This is what I get with 4.2 and 1.12 V (I haven't actually tested if I could go lower voltage):

cJmzhh.png

This is 4.5 and 1.24V, the lowest I can go without getting a blue screen/system hang up (I tested +0.01 until this sweet spot):


The temps are too high. Is my room temperature too hot for 4.5 clocks? Did I mount my TPC wrong? Should I be getting lower? If I try 1.23 V I get blue screen. What do you guys think?
 

mkenyon

Banned
Remember, Ivy runs hotter than Sandy.

It's the ambient temps that are killing you right now. An 8C drop would put you at safe temperatures. Even then, high 70s aren't bad. How you should determine temperature is an average of the four cores.

People were spoiled by how cool SB was, and got stuck in this mindset of '60s are where you want it'. High 70s is perfectly acceptable max load temps, even for SB. You're not going to be seeing that in games.

*edit*

Also folks, please don't quote post your pictures that have important writing on them. Makes it a bitch to read, especially on phones/tablets.
 
This may be the wrong thread and if so I apologize. I just ordered this drive:

http://www.newegg.com/Product/Produ...ction-_-cables-_-na-_-na&Item=N82E16820239045

To finally jump on the SSD bandwagon. I currently have a 1TB drive with about 20 Steam games installed, but nothing I'm worried too much about losing besides some save files. What I'd like to know is what's going to be the best way to upgrade? Do a brand new clean windows install, or is there some other route I'd be better off taking?

Basically, SSD noob here using his PC mostly for games, wanting advice on how to get things going.

There's also a steam utility to move games to a new drive;

http://www.traynier.com/software/steammover
 
Remember, Ivy runs hotter than Sandy.

It's the ambient temps that are killing you right now. An 8C drop would put you at safe temperatures. Even then, high 70s aren't bad. How you should determine temperature is an average of the four cores.

People were spoiled by how cool SB was, and got stuck in this mindset of '60s are where you want it'. High 70s is perfectly acceptable max load temps, even for SB. You're not going to be seeing that in games.

*edit*

Also folks, please don't quote post your pictures that have important writing on them. Makes it a bitch to read, especially on phones/tablets.
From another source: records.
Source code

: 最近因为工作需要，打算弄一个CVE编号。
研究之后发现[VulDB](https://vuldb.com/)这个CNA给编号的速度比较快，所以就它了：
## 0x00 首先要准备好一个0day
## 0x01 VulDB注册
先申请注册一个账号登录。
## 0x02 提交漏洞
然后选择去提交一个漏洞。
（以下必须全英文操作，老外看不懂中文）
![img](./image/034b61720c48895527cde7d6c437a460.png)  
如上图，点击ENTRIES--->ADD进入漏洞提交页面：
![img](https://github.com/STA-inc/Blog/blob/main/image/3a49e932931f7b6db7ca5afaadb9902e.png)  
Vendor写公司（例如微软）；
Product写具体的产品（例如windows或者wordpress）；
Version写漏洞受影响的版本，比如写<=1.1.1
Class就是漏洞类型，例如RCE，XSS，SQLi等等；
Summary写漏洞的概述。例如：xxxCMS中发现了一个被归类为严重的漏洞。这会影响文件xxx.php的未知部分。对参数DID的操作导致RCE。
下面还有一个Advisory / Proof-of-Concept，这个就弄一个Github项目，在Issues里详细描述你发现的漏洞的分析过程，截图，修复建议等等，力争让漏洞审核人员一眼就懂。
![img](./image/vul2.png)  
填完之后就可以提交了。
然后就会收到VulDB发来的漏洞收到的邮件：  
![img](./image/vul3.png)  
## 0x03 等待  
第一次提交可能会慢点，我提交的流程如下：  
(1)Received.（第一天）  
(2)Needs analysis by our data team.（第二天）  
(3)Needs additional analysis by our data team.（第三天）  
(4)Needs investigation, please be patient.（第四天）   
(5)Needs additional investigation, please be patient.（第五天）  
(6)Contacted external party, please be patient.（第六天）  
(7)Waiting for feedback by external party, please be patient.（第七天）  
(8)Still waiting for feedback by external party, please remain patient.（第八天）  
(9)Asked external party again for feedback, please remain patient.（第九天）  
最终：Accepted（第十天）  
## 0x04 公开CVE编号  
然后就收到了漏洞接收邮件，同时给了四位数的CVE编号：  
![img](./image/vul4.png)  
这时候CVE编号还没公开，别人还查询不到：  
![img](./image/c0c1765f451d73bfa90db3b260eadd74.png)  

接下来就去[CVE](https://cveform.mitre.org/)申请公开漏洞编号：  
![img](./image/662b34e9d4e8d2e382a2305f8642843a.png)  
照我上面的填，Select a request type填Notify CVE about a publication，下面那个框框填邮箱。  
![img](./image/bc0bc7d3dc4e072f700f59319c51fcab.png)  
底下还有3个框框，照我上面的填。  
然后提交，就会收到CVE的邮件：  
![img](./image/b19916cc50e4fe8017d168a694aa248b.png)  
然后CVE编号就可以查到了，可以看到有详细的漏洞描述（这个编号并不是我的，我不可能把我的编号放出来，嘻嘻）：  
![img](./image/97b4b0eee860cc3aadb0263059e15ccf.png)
Doesn't it just open in a new window when you tap? Never really bothered me.
 

derExperte

Member
Eh, for a new SSD a clean install would be best. It makes it's own settings and stuff. I've always heard people say clean install if you're going from mechanical drive to SSD.

I just cloned mine, let the Windows Experience Index thing run which automatically optimizes a few windows settings when it detects a SSD and that was all. According to benchmarks my Samsung 830 performs 100% as expected and I had no other problems.
 
I just cloned mine, let the Windows Experience Index thing run which automatically optimizes a few windows settings when it detects a SSD and that was all. According to benchmarks my Samsung 830 performs 100% as expected and I had no other problems.

Ah, interesting. I didn't know it changed. I know that's what people were suggesting when it first came out because of it knowing to add stuff for TRIM or something, I forget now.

And this might be the wrong thread but does the current OSX (I think it's lion?) support trim and stuff? I remember people saying it had fast performance in the beginning but due to the lack of handling cleanup it would slow down significantly over time. Is this still true or has Lion gotten rid of that? I haven't paid attention.
 
D

Deleted member 22576

Unconfirmed Member
So what is the difference between the i5-3570 and the i5-3570k?

From what I've been able to deduce is that the k series is more conducive to overclocking, but was just curious if there was a better more in depth explanation? Is the k series just from a better manufacturing yield?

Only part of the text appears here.